**What is being asked:** Your answer must consist of every line from the data below that includes the word "wave".

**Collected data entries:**
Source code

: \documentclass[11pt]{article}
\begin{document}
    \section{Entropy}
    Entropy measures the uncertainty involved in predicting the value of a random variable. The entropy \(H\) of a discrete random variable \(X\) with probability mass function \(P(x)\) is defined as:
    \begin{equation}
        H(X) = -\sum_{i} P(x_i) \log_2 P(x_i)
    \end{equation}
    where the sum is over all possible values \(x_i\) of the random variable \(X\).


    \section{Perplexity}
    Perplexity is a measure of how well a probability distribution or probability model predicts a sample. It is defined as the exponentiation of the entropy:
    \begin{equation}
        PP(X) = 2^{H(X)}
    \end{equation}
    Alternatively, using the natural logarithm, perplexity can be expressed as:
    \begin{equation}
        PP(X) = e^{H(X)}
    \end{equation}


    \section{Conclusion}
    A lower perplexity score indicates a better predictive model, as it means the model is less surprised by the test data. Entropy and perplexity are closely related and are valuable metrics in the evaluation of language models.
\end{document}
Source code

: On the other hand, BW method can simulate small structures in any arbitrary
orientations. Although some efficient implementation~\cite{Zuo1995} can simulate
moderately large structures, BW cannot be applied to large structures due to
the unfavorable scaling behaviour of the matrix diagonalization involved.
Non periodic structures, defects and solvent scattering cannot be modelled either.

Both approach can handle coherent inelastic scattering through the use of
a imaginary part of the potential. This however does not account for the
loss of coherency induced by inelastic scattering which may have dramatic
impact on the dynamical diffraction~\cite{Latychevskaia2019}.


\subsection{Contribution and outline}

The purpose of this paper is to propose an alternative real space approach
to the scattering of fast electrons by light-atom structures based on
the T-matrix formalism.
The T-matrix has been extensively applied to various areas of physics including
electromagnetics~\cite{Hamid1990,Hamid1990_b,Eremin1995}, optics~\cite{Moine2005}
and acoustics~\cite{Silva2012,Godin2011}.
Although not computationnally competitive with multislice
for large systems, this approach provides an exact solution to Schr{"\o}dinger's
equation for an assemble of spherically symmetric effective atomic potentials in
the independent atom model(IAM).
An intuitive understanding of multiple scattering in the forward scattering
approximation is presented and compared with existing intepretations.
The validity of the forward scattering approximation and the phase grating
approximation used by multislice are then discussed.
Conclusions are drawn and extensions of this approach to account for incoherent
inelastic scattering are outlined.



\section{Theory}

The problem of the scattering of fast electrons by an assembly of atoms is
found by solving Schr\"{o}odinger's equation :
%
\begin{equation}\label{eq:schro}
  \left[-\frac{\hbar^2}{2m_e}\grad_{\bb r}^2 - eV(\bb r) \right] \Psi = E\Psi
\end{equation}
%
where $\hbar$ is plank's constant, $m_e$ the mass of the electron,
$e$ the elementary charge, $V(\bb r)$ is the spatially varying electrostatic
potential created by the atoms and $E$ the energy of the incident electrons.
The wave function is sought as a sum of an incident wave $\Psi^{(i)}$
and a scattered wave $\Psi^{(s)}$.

**Result for this exercise:**
The wave function is sought as a sum of an incident wave $\Psi^{(i)}$
and a scattered wave $\Psi^{(s)}$.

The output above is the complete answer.